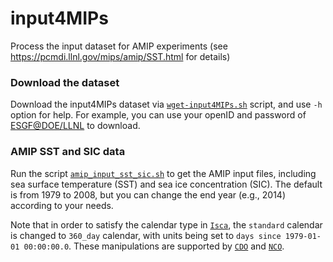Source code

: # input4MIPs
Process the input dataset for AMIP experiments (see https://pcmdi.llnl.gov/mips/amip/SST.html for details)

### Download the dataset
Download the input4MIPs dataset via [`wget-input4MIPs.sh`](https://github.com/lqxyz/input4MIPs/blob/main/wget-input4MIPs.sh) script, and use `-h` option for help. For example, you can use your openID and password of [ESGF@DOE/LLNL](https://esgf-node.llnl.gov/projects/esgf-llnl/) to download.

### AMIP SST and SIC data
Run the script [`amip_input_sst_sic.sh`](https://github.com/lqxyz/input4MIPs/blob/main/amip_input_sst_sic.sh) to get the AMIP input files, including sea surface temperature (SST) and sea ice concentration (SIC). The default is from 1979 to 2008, but you can change the end year (e.g., 2014) according to your needs.

Note that in order to satisfy the calendar type in [`Isca`](https://github.com/ExeClim/Isca), the `standard` calendar is changed to `360_day` calendar, with units being set to `days since 1979-01-01 00:00:00.0`. These manipulations are supported by [`CDO`](https://code.mpimet.mpg.de/projects/cdo/wiki/Cdo#Documentation) and [`NCO`](http://nco.sourceforge.net/).
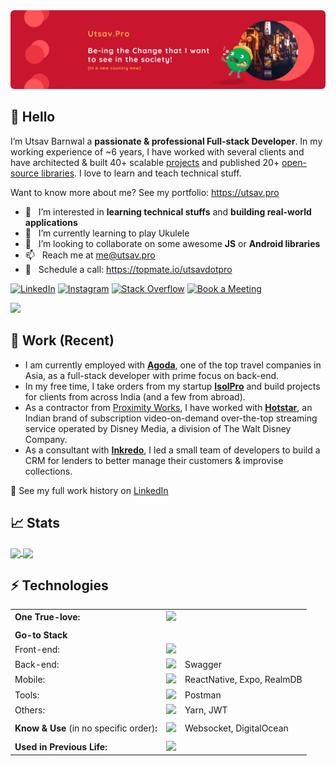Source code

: <img src="./assets/banner.png" style="border-radius:6px" />  

## 👋 Hello
I’m Utsav Barnwal a **passionate & professional Full-stack Developer**. In my working experience of ~6 years, I have worked with several clients and have architected & built 40+ scalable [projects](https://isolpro.in/portfolio) and published 20+ [open-source libraries](https://github.com/utsavdotpro?tab=repositories). I love to learn and teach technical stuff.  

Want to know more about me? See my portfolio: https://utsav.pro

- 👀 &nbsp; I’m interested in **learning technical stuffs** and **building real-world applications**
- 🎸 &nbsp; I’m currently learning to play Ukulele
- 💞️ &nbsp; I’m looking to collaborate on some awesome **JS** or **Android libraries**
- 📫 &nbsp; Reach me at me@utsav.pro
- 📆 &nbsp; Schedule a call: https://topmate.io/utsavdotpro

[![LinkedIn](https://img.shields.io/badge/linkedin-%230077B5.svg?style=for-the-badge&logo=LinkedIn&logoColor=white)](https://www.linkedin.com/in/utsavdotpro)
[![Instagram](https://img.shields.io/badge/Instagram-%23E4405F.svg?style=for-the-badge&logo=Instagram&logoColor=white)](https://www.instagram.com/utsavdotpro)
[![Stack Overflow](https://img.shields.io/badge/-Stackoverflow-FE7A16?style=for-the-badge&logo=stack-overflow&logoColor=white)](https://stackoverflow.com/users/4437468)
[![Book a Meeting](https://img.shields.io/badge/Book_a_Meeting-00897B?style=for-the-badge&logo=google-meet&logoColor=white)](https://topmate.io/utsavdotpro)

![](https://visitcount.itsvg.in/api?id=utsavdotpro&label=Views&color=12&icon=5&pretty=true)

## 💼 Work (Recent)
- I am currently employed with [**Agoda**](https://agoda.com/), one of the top travel companies in Asia, as a full-stack developer with prime focus on back-end.
- In my free time, I take orders from my startup **[IsolPro](https://isolpro.in)** and build projects for clients from across India (and a few from abroad).
- As a contractor from [Proximity Works](https://www.proximity.tech), I have worked with **[Hotstar](https://hotstar.com)**, an Indian brand of subscription video-on-demand over-the-top streaming service operated by Disney Media, a division of The Walt Disney Company.
- As a consultant with **[Inkredo](https://inkredo.in/)**, I led a small team of developers to build a CRM for lenders to better manage their customers & improvise collections.

🔗 See my full work history on [LinkedIn](https://www.linkedin.com/in/utsavdotpro/)

## 📈 Stats

<a href="#">
  <img align="center" src="https://github-readme-stats.vercel.app/api?username=utsavdotpro&show_icons=true&count_private=true&theme=github_dark&bg_color=00000000&border_radius=6px&border_color=30363d" width="50.5%" />
</a>

<a href="#">
  <img align="center" src="https://github-readme-stats.vercel.app/api/top-langs/?username=utsavdotpro&count_private=true&theme=github_dark&layout=compact&bg_color=00000000&border_radius=6px&border_color=30363d" width="42%" />
</a>

## ⚡ Technologies

| | | |
| - | - | - |
| **One True-love:** | <img src="https://skillicons.dev/icons?i=ts" height="24" /> |
| |
| **Go-to Stack** | |
| Front-end: | <img src="https://skillicons.dev/icons?i=ts,next,react,tailwind,html,css,vercel&perline=8" height="24" /> |
| Back-end: | <img src="https://skillicons.dev/icons?i=ts,nest,nodejs,prisma,postgres,graphql,redis,aws&perline=8" height="24" /> | Swagger |
| Mobile: | <img src="https://skillicons.dev/icons?i=androidstudio,kotlin,swift,sqlite&perline=8" height="24" /> | ReactNative, Expo, RealmDB |
| Tools: | <img src="https://skillicons.dev/icons?i=vscode,github,gitlab,supabase,webpack,figma&perline=8" height="24" /> | Postman |
| Others: | <img src="https://skillicons.dev/icons?i=docker&perline=8" height="24" /> | Yarn, JWT |
| |
| **Know & Use** (in no specific order)**:** | <img src="https://skillicons.dev/icons?i=svelte,md,express,mongodb,sqlite,bootstrap,materialui,firebase,heroku,netlify,bash,jest,gradle,grafana,regex,svg&perline=8" height="48" /> | Websocket, DigitalOcean |
| |
| **Used in Previous Life:** | <img src="https://skillicons.dev/icons?i=php,java,jquery,sass,mysql,c,cpp&perline=8" height="24" /> |

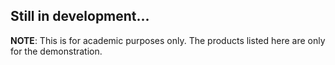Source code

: ## Still in development...

**NOTE**: This is for academic purposes only. The products listed here are only for the demonstration.
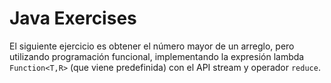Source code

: # Java Exercises

El siguiente ejercicio es obtener el número mayor de un arreglo, pero utilizando programación funcional, implementando la expresión lambda `Function<T,R>` (que viene predefinida) con el API stream y operador `reduce`.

##########

ASSIGNED TASK - All lines of the data that hold "style" need to be copied.

ANSWER SPACE -
: <img src="./assets/banner.png" style="border-radius:6px" />  
[![LinkedIn](https://img.shields.io/badge/linkedin-%230077B5.svg?style=for-the-badge&logo=LinkedIn&logoColor=white)](https://www.linkedin.com/in/utsavdotpro)
[![Instagram](https://img.shields.io/badge/Instagram-%23E4405F.svg?style=for-the-badge&logo=Instagram&logoColor=white)](https://www.instagram.com/utsavdotpro)
[![Stack Overflow](https://img.shields.io/badge/-Stackoverflow-FE7A16?style=for-the-badge&logo=stack-overflow&logoColor=white)](https://stackoverflow.com/users/4437468)
[![Book a Meeting](https://img.shields.io/badge/Book_a_Meeting-00897B?style=for-the-badge&logo=google-meet&logoColor=white)](https://topmate.io/utsavdotpro)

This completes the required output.